**What this task involves**
For the material that follows, list every line containing the word "includegraphics".

**Dataset extract**
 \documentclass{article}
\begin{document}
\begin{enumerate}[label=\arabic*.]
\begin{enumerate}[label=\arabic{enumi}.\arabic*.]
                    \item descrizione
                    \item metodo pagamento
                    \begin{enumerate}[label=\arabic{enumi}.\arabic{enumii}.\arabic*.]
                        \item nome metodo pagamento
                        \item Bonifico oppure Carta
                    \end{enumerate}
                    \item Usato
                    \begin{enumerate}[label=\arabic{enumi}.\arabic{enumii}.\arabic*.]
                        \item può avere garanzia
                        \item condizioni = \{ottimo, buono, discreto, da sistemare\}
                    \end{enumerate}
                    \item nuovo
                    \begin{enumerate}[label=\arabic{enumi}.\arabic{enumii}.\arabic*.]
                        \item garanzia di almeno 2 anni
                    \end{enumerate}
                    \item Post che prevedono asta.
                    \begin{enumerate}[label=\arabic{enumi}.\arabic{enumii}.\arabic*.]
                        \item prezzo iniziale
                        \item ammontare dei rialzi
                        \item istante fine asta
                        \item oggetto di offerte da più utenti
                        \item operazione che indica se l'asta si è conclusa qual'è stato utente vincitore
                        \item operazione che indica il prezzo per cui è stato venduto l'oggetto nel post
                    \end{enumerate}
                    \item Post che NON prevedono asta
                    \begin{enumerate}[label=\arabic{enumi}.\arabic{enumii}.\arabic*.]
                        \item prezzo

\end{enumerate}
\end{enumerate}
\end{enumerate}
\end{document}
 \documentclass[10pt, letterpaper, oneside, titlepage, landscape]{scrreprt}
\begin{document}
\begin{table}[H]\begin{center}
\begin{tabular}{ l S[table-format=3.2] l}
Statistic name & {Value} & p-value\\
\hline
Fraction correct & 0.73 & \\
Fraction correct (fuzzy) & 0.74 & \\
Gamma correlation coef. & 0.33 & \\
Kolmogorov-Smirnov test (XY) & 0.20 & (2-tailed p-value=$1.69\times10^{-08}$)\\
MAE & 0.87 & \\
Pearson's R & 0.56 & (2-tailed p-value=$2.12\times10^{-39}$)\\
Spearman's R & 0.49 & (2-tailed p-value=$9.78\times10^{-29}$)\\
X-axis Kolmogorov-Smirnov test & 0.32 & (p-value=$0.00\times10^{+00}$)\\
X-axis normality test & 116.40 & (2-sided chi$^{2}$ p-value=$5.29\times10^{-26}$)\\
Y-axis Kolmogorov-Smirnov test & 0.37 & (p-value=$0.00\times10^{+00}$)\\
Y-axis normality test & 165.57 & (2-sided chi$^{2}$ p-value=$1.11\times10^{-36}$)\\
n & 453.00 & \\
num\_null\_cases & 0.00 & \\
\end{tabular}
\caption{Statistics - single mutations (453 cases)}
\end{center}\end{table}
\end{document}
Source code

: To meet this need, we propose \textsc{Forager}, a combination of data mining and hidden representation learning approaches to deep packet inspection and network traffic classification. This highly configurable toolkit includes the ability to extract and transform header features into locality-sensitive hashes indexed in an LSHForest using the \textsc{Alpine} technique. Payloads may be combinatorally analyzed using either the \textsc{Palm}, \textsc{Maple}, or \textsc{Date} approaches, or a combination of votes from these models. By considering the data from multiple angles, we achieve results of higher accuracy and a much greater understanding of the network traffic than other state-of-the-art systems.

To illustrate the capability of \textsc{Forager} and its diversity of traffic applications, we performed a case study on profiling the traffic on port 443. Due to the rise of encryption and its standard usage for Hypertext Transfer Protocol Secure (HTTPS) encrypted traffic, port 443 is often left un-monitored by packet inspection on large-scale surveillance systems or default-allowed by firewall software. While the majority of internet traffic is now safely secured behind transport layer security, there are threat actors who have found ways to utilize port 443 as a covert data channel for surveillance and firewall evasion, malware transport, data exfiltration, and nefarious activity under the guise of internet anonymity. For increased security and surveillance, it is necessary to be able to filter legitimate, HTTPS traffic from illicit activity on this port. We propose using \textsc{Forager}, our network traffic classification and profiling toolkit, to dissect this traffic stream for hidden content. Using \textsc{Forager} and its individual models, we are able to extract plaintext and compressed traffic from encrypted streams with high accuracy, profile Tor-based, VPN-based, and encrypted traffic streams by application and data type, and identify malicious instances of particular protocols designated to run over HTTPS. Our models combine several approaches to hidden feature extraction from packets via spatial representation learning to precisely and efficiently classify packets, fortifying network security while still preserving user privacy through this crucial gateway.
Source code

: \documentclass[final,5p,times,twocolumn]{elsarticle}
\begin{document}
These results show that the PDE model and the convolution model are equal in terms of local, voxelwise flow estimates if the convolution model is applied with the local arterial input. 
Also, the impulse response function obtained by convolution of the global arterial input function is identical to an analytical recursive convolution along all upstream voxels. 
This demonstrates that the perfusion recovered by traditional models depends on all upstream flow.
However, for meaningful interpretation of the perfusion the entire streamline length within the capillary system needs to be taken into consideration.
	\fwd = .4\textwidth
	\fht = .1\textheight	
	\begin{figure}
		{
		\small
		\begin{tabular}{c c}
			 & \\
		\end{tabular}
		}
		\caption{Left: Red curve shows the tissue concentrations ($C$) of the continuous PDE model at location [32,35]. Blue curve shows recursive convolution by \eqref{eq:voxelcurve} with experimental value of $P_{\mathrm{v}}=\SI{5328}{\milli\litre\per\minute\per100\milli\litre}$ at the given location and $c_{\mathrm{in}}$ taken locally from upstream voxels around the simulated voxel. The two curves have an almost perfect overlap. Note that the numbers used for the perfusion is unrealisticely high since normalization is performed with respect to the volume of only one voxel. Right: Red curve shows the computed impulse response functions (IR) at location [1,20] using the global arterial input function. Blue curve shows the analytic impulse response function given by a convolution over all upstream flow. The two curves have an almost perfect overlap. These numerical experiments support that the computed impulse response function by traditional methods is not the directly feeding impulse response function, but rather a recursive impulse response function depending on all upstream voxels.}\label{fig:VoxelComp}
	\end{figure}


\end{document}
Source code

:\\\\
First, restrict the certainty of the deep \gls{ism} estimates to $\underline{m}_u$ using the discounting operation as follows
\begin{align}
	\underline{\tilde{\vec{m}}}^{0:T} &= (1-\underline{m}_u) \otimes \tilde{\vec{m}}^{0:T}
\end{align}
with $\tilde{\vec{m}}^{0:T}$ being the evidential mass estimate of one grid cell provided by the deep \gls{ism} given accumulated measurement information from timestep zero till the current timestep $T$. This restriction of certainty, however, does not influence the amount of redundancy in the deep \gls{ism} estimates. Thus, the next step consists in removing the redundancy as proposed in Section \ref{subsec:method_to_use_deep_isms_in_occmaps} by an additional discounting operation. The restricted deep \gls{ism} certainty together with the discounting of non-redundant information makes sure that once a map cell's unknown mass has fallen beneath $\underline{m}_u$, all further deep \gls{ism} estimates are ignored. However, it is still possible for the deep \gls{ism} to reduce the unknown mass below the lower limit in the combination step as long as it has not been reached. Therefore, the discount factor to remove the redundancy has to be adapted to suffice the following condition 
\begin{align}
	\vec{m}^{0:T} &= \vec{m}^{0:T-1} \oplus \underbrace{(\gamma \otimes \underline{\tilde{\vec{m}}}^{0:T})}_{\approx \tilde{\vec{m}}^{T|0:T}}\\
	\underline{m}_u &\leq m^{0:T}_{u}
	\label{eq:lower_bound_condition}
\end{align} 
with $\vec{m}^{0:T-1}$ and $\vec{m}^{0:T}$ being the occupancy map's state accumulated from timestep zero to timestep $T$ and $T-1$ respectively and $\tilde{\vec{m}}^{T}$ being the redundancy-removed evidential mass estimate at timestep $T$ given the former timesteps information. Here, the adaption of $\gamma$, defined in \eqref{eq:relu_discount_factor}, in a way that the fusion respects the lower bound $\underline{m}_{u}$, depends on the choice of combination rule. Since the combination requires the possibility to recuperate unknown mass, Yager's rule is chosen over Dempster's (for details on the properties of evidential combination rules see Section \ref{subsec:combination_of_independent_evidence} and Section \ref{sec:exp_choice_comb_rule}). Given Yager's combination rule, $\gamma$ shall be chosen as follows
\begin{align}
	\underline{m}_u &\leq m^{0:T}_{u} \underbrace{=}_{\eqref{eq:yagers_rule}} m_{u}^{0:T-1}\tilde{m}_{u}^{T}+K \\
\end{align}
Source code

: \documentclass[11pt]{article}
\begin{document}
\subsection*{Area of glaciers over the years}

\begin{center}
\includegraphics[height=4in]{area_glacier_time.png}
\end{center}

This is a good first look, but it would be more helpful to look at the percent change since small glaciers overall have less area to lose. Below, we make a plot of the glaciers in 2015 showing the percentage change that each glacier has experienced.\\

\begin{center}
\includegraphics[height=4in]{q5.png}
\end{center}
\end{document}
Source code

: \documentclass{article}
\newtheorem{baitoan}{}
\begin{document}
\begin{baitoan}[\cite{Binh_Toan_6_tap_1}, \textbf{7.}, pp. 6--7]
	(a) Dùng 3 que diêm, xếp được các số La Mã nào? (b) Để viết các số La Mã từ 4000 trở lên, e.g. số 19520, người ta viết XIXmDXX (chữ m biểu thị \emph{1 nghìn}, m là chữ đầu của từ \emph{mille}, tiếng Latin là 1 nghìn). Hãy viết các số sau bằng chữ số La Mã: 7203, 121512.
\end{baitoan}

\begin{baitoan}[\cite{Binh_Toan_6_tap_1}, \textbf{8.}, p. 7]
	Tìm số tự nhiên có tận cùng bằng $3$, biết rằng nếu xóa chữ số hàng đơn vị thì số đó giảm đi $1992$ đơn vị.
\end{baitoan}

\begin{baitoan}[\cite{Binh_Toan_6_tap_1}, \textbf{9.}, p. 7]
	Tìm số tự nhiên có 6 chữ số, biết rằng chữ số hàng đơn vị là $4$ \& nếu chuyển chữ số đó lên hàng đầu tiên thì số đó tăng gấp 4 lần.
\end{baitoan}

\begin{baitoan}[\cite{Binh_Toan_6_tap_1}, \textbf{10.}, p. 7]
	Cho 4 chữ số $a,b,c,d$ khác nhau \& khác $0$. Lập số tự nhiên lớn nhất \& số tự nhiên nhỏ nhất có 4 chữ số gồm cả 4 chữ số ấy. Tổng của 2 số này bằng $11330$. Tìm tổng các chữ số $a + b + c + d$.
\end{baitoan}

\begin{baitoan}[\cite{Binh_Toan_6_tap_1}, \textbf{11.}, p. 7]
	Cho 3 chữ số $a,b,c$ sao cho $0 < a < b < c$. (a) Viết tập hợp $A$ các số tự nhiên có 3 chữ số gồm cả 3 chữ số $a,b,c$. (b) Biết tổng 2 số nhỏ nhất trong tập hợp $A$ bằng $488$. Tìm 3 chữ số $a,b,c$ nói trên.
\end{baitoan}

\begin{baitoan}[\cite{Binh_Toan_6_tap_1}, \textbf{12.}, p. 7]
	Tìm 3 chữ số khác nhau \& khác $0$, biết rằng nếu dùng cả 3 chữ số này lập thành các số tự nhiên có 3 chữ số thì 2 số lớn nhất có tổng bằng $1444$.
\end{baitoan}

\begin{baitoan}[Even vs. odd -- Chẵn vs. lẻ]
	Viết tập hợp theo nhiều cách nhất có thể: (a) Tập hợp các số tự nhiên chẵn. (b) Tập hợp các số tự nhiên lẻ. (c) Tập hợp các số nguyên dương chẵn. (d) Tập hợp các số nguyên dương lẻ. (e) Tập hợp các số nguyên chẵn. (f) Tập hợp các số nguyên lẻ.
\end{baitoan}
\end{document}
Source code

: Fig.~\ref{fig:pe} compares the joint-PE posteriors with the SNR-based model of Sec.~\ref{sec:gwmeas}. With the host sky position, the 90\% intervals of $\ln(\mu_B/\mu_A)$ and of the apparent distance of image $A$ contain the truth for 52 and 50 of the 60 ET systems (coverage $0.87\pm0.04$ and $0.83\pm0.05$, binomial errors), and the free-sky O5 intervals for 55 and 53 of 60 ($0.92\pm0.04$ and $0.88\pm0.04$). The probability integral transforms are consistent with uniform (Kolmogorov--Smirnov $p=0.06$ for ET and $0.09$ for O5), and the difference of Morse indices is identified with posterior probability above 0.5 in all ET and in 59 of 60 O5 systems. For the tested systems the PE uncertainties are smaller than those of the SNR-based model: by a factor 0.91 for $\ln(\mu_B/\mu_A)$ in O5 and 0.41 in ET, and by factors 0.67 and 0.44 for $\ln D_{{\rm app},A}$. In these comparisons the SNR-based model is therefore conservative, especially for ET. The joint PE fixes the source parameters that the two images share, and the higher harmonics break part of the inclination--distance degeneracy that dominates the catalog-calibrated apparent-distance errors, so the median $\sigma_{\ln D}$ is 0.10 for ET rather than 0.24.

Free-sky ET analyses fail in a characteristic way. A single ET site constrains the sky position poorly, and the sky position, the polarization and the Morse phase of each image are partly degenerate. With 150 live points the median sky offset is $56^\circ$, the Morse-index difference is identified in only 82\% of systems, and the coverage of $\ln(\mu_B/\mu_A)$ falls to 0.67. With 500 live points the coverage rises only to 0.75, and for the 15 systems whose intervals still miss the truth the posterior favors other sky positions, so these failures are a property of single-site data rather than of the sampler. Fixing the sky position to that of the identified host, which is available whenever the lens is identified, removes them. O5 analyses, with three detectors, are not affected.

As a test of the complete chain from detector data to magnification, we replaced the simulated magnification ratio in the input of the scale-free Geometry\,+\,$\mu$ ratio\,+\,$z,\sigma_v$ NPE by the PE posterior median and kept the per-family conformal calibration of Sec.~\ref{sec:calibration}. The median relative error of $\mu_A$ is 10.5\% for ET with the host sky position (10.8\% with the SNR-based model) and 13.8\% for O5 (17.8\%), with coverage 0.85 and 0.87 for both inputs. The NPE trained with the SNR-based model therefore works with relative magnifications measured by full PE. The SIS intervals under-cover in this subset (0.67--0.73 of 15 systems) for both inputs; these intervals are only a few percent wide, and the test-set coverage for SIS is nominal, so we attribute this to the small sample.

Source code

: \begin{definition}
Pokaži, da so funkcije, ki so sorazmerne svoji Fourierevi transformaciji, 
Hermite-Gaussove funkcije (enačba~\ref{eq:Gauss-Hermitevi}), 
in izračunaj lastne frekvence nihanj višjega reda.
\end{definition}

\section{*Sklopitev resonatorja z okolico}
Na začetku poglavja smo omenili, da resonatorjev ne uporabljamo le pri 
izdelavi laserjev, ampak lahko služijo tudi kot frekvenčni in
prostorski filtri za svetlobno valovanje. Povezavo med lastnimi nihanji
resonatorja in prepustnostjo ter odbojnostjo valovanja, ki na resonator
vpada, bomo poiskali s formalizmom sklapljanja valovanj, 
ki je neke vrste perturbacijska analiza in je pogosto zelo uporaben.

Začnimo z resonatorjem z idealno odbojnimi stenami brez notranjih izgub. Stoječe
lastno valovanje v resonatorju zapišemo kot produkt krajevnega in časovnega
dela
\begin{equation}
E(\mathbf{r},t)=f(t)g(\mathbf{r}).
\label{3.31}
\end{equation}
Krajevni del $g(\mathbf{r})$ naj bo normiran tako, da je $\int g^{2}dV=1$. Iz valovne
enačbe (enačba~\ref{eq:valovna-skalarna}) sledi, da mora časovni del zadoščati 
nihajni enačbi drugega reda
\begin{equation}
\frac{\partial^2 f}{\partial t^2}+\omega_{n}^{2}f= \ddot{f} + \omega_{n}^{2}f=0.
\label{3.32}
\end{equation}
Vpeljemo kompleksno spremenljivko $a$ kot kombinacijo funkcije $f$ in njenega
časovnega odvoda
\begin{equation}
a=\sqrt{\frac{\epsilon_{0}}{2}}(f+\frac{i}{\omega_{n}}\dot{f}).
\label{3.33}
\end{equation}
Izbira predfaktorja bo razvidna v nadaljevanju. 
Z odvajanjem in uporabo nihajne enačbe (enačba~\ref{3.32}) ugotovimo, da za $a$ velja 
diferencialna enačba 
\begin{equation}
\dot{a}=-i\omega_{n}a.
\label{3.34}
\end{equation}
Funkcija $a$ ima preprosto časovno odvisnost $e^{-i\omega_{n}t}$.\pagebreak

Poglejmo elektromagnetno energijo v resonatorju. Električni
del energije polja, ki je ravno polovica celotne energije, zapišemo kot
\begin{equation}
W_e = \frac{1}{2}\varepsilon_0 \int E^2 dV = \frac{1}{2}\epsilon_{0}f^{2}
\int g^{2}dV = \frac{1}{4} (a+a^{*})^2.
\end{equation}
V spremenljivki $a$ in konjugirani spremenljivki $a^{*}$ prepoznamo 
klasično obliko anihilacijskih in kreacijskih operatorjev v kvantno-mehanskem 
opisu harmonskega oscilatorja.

**Expected answer**
\includegraphics[height=4in]{area_glacier_time.png}
\includegraphics[height=4in]{q5.png}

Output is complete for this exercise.